The castle and isles of Scilly are held of the king as of his duchy of Cornwall by service of 100 puffins or 6s. 8d. yearly at Michaelmas, annual value in time of peace £10 and in time of war nothing.
The manor of Binamy is held of the king as of his duchy of Cornwall of his castle of Launceston, service unknown, annual value £30.
The manor of Wick St Mary is held of the king as of his duchy of Cornwall, service unknown, annual value 30s.
The manor of Tremadart is held of the earl of Salisbury as of his manor of Lantyan, by knight service, annual value 20 marks.
The manor of Trenant is held of Robert Asthorp, clerk, service unknown, annual value £10.
The manor of Raphael is held of Thomas Swynborn and Phillipa his wife, in right of Phillipa, as of their manor of Lanreath, by knight service, annual value £10.
The lands in Liskeard and St Cleer are held of the king as of his duchy of Cornwall, service unknown, annual value £10 10s.
The lands in Canalissey are held of the bishop of Exeter as of his manor of Pawton, by knight service, annual value 50s.
The lands in Cleese are held of Thomas Arundell, knight, service unknown, annual value 2s.

He died on 12 July 1418. His son John is his next heir, as issue of his and his wife Ann's bodies, and aged 2 years and more.
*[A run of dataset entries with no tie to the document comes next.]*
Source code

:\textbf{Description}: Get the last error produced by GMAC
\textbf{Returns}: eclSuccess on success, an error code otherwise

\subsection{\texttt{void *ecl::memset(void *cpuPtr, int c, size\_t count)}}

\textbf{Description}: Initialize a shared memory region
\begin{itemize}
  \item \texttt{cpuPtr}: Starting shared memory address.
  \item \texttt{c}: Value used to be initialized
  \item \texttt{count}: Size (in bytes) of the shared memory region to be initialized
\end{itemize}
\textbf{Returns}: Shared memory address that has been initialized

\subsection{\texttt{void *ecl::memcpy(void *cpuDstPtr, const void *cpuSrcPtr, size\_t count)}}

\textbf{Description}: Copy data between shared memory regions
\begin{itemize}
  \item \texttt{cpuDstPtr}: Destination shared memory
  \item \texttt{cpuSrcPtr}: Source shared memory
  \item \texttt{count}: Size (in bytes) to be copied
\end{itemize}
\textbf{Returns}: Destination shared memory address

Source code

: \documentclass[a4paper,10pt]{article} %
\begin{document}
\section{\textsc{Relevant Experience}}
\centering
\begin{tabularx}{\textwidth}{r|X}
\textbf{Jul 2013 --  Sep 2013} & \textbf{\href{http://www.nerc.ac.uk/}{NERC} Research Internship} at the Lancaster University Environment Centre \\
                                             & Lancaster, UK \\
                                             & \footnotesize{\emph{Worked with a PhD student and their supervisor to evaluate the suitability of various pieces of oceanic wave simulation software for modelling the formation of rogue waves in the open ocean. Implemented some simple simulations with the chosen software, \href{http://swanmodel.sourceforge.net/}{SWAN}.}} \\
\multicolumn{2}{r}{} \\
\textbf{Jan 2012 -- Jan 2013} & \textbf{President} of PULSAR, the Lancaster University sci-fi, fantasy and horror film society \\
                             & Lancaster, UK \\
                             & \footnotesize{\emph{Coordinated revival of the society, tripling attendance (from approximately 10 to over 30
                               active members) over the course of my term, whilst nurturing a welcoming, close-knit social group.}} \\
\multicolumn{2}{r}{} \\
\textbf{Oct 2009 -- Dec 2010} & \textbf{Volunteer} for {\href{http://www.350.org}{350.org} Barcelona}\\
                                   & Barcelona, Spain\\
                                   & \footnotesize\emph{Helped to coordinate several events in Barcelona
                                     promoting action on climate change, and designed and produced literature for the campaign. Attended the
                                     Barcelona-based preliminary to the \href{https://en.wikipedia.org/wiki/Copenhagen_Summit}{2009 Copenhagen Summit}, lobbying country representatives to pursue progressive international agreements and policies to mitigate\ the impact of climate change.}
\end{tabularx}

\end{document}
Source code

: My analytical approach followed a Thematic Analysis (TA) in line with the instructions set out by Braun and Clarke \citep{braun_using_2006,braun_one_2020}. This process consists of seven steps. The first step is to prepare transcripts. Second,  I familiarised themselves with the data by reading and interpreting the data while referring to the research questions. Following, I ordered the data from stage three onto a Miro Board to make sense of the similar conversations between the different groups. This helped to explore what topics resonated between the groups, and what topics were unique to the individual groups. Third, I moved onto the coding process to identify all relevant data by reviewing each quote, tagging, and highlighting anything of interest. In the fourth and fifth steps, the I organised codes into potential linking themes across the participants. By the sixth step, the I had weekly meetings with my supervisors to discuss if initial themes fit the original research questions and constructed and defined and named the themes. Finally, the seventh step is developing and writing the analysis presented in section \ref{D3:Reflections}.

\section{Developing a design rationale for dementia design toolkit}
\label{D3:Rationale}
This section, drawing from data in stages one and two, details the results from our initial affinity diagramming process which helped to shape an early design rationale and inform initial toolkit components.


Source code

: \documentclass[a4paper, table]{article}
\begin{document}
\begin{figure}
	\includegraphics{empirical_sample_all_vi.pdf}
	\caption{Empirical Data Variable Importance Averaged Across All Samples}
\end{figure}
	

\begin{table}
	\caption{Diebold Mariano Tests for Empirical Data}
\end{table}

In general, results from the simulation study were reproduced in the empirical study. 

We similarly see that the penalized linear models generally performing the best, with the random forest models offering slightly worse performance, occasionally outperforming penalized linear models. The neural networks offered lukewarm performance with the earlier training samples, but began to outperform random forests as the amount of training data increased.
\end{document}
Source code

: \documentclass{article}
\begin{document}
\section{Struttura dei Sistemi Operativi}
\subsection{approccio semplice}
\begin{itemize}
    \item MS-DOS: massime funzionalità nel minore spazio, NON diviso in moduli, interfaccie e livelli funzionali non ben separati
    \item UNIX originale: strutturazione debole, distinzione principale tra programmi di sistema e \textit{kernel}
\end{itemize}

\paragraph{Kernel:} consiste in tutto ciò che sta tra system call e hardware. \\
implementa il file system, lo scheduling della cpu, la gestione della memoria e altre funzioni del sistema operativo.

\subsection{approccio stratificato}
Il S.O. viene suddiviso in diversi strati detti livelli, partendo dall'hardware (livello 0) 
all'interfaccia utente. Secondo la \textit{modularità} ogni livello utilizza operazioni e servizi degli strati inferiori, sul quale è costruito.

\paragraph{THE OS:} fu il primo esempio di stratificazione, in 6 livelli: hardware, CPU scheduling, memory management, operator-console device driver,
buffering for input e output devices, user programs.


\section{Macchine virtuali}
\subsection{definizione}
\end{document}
[Exchequer copy, foot:] Apportionment of £16 3s. 8d. from 12 July to 14 November, 1 quarter and 51 days - £6 6s. 8d.
And of 10¾d.

C 138/34/41 mm. 3-4
E 149/112/5, m. 1


CIPM xxi.121A


Writ de dote assignanda 6 Feb 1419. [Wymbyssh]
Her oath not to marry without the king's licence having been taken by Edmund, bishop of Exeter, to assign dower in presence of the next friends of John, son and heir of her husband John Colshull, knight, a minor in Henry V's wardship.